Depression of mental functions and of the cerebral metabolic rate has been observed in association with kidney failure and uremic coma (see Chap. 38). The chemical basis of the functional and metabolic disturbances in the brain in this condition also remains undetermined.

In the comatose states associated with these systemic metabolic diseases, there is depression of both conscious mental activity and cerebral energy metabolism. From the available evidence, it is impossible to distinguish which, if either, is the primary change. It is more likely that the depressions of both functions, although well correlated with each other, are independent reflections of a more general impairment of neuronal processes by some unknown factors incident to the disease.

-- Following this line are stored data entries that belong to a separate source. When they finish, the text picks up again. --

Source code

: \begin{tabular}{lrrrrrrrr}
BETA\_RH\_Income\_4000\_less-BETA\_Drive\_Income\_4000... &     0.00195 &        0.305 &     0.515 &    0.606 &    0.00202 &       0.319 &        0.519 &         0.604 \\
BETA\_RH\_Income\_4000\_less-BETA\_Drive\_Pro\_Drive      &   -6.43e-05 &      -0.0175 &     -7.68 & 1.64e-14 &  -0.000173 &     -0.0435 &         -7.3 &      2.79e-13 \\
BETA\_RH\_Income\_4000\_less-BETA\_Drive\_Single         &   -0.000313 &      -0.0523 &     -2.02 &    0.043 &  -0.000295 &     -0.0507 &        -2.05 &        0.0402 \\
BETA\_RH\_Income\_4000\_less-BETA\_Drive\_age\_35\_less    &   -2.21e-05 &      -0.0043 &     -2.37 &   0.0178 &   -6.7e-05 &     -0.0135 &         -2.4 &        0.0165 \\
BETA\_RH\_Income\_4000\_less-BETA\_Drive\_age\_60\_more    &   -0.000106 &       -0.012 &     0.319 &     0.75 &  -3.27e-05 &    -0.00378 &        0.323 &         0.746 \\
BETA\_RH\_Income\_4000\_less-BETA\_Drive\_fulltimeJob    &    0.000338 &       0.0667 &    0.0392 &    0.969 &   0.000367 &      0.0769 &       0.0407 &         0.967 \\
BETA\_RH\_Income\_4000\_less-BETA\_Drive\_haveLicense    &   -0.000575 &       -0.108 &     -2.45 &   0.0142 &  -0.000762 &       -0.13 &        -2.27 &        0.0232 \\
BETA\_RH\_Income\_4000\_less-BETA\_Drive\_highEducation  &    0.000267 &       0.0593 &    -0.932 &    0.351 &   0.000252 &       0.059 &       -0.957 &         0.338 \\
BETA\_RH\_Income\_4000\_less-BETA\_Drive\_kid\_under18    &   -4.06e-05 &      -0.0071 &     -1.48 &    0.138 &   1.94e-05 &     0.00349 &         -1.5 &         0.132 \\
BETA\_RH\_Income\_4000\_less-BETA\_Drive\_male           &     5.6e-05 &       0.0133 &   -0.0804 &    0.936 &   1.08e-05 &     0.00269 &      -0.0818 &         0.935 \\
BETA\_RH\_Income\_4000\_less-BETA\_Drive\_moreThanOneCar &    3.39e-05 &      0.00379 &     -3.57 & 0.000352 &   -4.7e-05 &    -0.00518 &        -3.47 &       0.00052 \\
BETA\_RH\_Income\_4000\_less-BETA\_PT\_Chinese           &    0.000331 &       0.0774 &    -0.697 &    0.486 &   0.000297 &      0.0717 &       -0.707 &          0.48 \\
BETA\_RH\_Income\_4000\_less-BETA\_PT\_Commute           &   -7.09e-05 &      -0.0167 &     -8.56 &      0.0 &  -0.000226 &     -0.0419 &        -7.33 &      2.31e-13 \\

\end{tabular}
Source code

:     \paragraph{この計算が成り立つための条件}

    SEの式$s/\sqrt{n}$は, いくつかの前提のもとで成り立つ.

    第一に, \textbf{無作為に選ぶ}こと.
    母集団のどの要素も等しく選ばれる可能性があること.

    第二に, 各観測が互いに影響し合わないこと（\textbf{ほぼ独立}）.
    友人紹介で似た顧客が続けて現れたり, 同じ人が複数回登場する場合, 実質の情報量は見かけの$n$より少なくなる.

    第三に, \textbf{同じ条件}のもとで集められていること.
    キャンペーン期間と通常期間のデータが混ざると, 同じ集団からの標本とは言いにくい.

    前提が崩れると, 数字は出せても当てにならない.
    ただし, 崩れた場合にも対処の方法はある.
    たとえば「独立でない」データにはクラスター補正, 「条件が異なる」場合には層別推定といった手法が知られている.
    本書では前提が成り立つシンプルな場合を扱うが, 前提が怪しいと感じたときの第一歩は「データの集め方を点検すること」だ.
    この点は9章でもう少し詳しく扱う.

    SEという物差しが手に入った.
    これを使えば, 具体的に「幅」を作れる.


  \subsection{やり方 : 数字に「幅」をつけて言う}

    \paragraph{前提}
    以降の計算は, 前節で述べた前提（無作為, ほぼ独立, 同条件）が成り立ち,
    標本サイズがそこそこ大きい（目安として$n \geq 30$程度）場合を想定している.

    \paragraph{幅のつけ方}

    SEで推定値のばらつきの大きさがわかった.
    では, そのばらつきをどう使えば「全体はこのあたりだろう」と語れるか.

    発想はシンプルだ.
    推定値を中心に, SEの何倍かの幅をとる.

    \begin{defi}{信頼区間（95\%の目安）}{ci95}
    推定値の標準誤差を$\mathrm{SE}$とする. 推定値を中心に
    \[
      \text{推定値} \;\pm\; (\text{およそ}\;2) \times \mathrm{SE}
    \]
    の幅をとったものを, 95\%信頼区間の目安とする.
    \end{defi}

Measurement of local cerebral energy metabolism in humans

Most of the in vivo measurements of cerebral energy metabolism described above, and all of those in humans, were made in the brain as a whole and represent the mass-weighted average of the metabolic activities in all of the component structures of the brain. The average, however, often obscures transient and local events in the individual components, and it is not surprising that many of the studies of altered cerebral function, both normal and abnormal, have failed to demonstrate corresponding changes in energy metabolism (see Table 31-8). The [14C]deoxyglucose method [19] has made it possible to measure glucose utilization simultaneously in all of the components of the central nervous system, and it has been used to identify regions with altered functional and metabolic activities in a variety of physiological, pharmacological and pathological states [21]. As originally designed, the method utilized autoradiography of brain sections for localization, which precluded its use in humans. However, later developments with PET [40] made it possible to adapt it for human use, which is described fully in Chapter 54.